In spite of a slight irregularity, however, one could judge it to contain two six-line sub-stanzas with an extra rhyme added between the fourth and "fifth" lines of the second sub-stanza, the extra line being the third "E" rhyme. But even if we disregard this additional line, the two sub-stanzas still don't show the identical rhyming pattern.

Obviously Eliot intended this irregularity. As in "Prufrock," the rhymes seem randomly placed. Ever since Whitman and his use of free verse, poets saw no absolute need to employ rhyme or meter. Neither Eliot's "Prufrock" nor his "Preludes" are written in free verse per se, but they nevertheless don't follow the specific patterns we associate with verse from the periods before Whitman and modernism.

The irregularity is probably meant to give an off-center feeling in the first stanza.
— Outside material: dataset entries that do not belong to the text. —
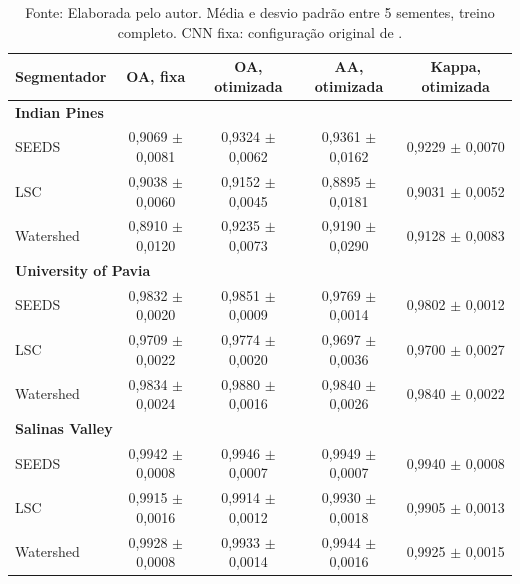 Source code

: \begin{table}[!htb]
    \centering
    \small
    \setlength{\tabcolsep}{4pt}
    \caption{Segmentadores com a CNN fixa (experimento 02) e com a CNN otimizada para cada um (experimento 03)}
    \begin{tabular}{|l|c|c|c|c|}
        \hline
        \rowcolor[HTML]{C0C0C0}
        \textbf{Segmentador} & \textbf{OA, fixa} & \textbf{OA, otimizada} & \textbf{AA, otimizada} & \textbf{Kappa, otimizada} \\
        \hline
        \multicolumn{5}{|l|}{\cellcolor[HTML]{EFEFEF}\textbf{Indian Pines}} \\ \hline
        SEEDS & 0,9069 $\pm$ 0,0081 & 0,9324 $\pm$ 0,0062 & 0,9361 $\pm$ 0,0162 & 0,9229 $\pm$ 0,0070 \\
        LSC & 0,9038 $\pm$ 0,0060 & 0,9152 $\pm$ 0,0045 & 0,8895 $\pm$ 0,0181 & 0,9031 $\pm$ 0,0052 \\
        Watershed & 0,8910 $\pm$ 0,0120 & 0,9235 $\pm$ 0,0073 & 0,9190 $\pm$ 0,0290 & 0,9128 $\pm$ 0,0083 \\ \hline
        \multicolumn{5}{|l|}{\cellcolor[HTML]{EFEFEF}\textbf{University of Pavia}} \\ \hline
        SEEDS & 0,9832 $\pm$ 0,0020 & 0,9851 $\pm$ 0,0009 & 0,9769 $\pm$ 0,0014 & 0,9802 $\pm$ 0,0012 \\
        LSC & 0,9709 $\pm$ 0,0022 & 0,9774 $\pm$ 0,0020 & 0,9697 $\pm$ 0,0036 & 0,9700 $\pm$ 0,0027 \\
        Watershed & 0,9834 $\pm$ 0,0024 & 0,9880 $\pm$ 0,0016 & 0,9840 $\pm$ 0,0026 & 0,9840 $\pm$ 0,0022 \\ \hline
        \multicolumn{5}{|l|}{\cellcolor[HTML]{EFEFEF}\textbf{Salinas Valley}} \\ \hline
        SEEDS & 0,9942 $\pm$ 0,0008 & 0,9946 $\pm$ 0,0007 & 0,9949 $\pm$ 0,0007 & 0,9940 $\pm$ 0,0008 \\
        LSC & 0,9915 $\pm$ 0,0016 & 0,9914 $\pm$ 0,0012 & 0,9930 $\pm$ 0,0018 & 0,9905 $\pm$ 0,0013 \\
        Watershed & 0,9928 $\pm$ 0,0008 & 0,9933 $\pm$ 0,0014 & 0,9944 $\pm$ 0,0016 & 0,9925 $\pm$ 0,0015 \\ \hline
    \end{tabular}
    \captionsetup{justification=raggedright}
    \caption*{Fonte: Elaborada pelo autor. Média e desvio padrão entre 5 sementes, treino completo. CNN fixa: configuração original de .}
    \label{tab:segmentadores}
\end{table}

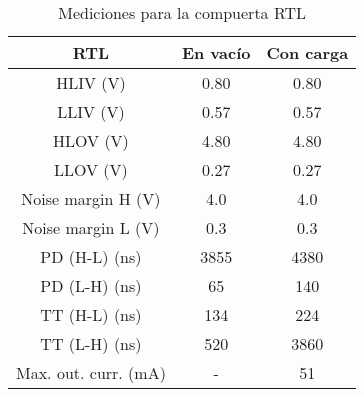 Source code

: \documentclass[../../e3_tp2_main.tex]{subfiles}
\begin{document}
\begin{table}[H]
	\centering
	\begin{tabular}{|c|c|c|}
	\hline
        \textbf{RTL}           	& En vac\'io	& Con carga \\ \hline \hline
	HLIV (V)                    & 0.80              	& 0.80           \\ \hline
	LLIV (V)                    	& 0.57               & 0.57         \\ \hline
	HLOV (V)                  	& 4.80               & 4.80         \\ \hline
	LLOV (V)                   	& 0.27               & 0.27                              \\ \hline
	Noise margin H (V)     & 4.0             	& 4.0                              \\ \hline
	Noise margin L (V)	& 0.3			& 0.3		\\ \hline
	PD (H-L) (ns)		& 3855              & 4380                        \\ \hline
	PD (L-H) (ns) 		& 65                 & 140             \\ \hline
	TT (H-L) (ns)   		& 134               & 224                   \\ \hline
	TT (L-H) (ns)   		& 520                & 3860                   \\ \hline
	Max. out. curr. (mA)   & -                    & 51                     \\ \hline

	\end{tabular}
	
	\caption{Mediciones para la compuerta RTL}
	\label{table:1-mediciones-rtl}
\end{table}
\end{document}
Because the reader is not met with any expected rhyming or metrical scheme, there is a sense of randomness, which corresponds to the deliberate use of "unpoetic" images and sensations: the "smell of steaks in passageways," the "newspapers from vacant lots," the "broken blinds and chimney-pots." Eliot's verse is "poetic" yet ironically so, since he purposely mixes the conventional with the radically startling (in context) but still prosaic symbols of the modern world, such as the "patient etherised upon a table," in "Prufrock."
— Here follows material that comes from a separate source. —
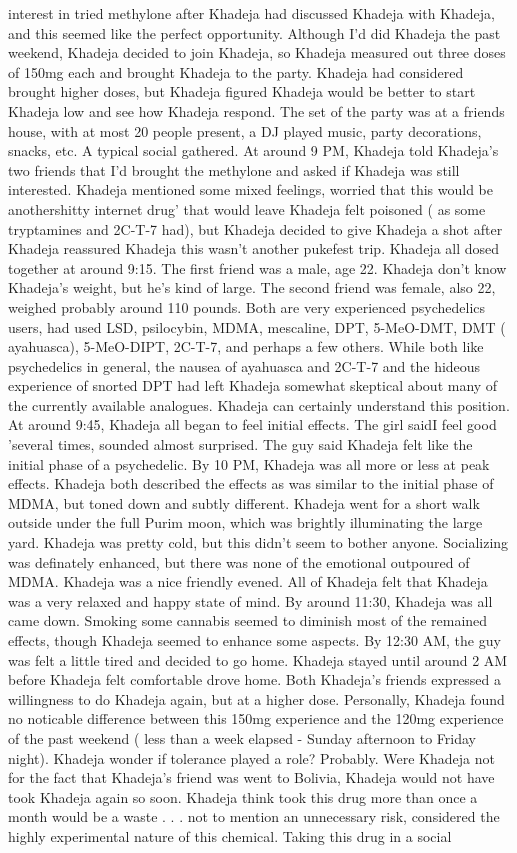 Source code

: \documentclass[12pt]{book}
\begin{document}
interest in tried methylone after Khadeja had discussed Khadeja with Khadeja, and this seemed like the perfect opportunity. Although I'd did Khadeja the past weekend, Khadeja decided to join Khadeja, so Khadeja measured out three doses of 150mg each and brought Khadeja to the party. Khadeja had considered brought higher doses, but Khadeja figured Khadeja would be better to start Khadeja low and see how Khadeja respond. The set of the party was at a friends house, with at most 20 people present, a DJ played music, party decorations, snacks, etc. A typical social gathered. At around 9 PM, Khadeja told Khadeja's two friends that I'd brought the methylone and asked if Khadeja was still interested. Khadeja mentioned some mixed feelings, worried that this would be anothershitty internet drug' that would leave Khadeja felt poisoned ( as some tryptamines and 2C-T-7 had), but Khadeja decided to give Khadeja a shot after Khadeja reassured Khadeja this wasn't another pukefest trip. Khadeja all dosed together at around 9:15. The first friend was a male, age 22. Khadeja don't know Khadeja's weight, but he's kind of large. The second friend was female, also 22, weighed probably around 110 pounds. Both are very experienced psychedelics users, had used LSD, psilocybin, MDMA, mescaline, DPT, 5-MeO-DMT, DMT ( ayahuasca), 5-MeO-DIPT, 2C-T-7, and perhaps a few others. While both like psychedelics in general, the nausea of ayahuasca and 2C-T-7 and the hideous experience of snorted DPT had left Khadeja somewhat skeptical about many of the currently available analogues. Khadeja can certainly understand this position. At around 9:45, Khadeja all began to feel initial effects. The girl saidI feel good 'several times, sounded almost surprised. The guy said Khadeja felt like the initial phase of a psychedelic. By 10 PM, Khadeja was all more or less at peak effects. Khadeja both described the effects as was similar to the initial phase of MDMA, but toned down and subtly different. Khadeja went for a short walk outside under the full Purim moon, which was brightly illuminating the large yard. Khadeja was pretty cold, but this didn't seem to bother anyone. Socializing was definately enhanced, but there was none of the emotional outpoured of MDMA. Khadeja was a nice friendly evened. All of Khadeja felt that Khadeja was a very relaxed and happy state of mind. By around 11:30, Khadeja was all came down. Smoking some cannabis seemed to diminish most of the remained effects, though Khadeja seemed to enhance some aspects. By 12:30 AM, the guy was felt a little tired and decided to go home. Khadeja stayed until around 2 AM before Khadeja felt comfortable drove home. Both Khadeja's friends expressed a willingness to do Khadeja again, but at a higher dose. Personally, Khadeja found no noticable difference between this 150mg experience and the 120mg experience of the past weekend ( less than a week elapsed - Sunday afternoon to Friday night). Khadeja wonder if tolerance played a role? Probably. Were Khadeja not for the fact that Khadeja's friend was went to Bolivia, Khadeja would not have took Khadeja again so soon. Khadeja think took this drug more than once a month would be a waste . . .  not to mention an unnecessary risk, considered the highly experimental nature of this chemical. Taking this drug in a social 
\end{document}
In "Preludes," a more regular pattern would be incongruous. Immediately the reader is given a "broken" pattern of lines—not merely unexpected and irregular rhymes, but truncated lines: "Six o'clock," "The grimy scraps," and "The showers beat." These truncations appear in every third line but are lacking from the last four lines of the stanza—and the subsequent stanzas show different patterns and groupings. This mixed, inconsistent and fragmented technique corresponds to the fragmented, alien nature of the modern urban world Eliot is describing.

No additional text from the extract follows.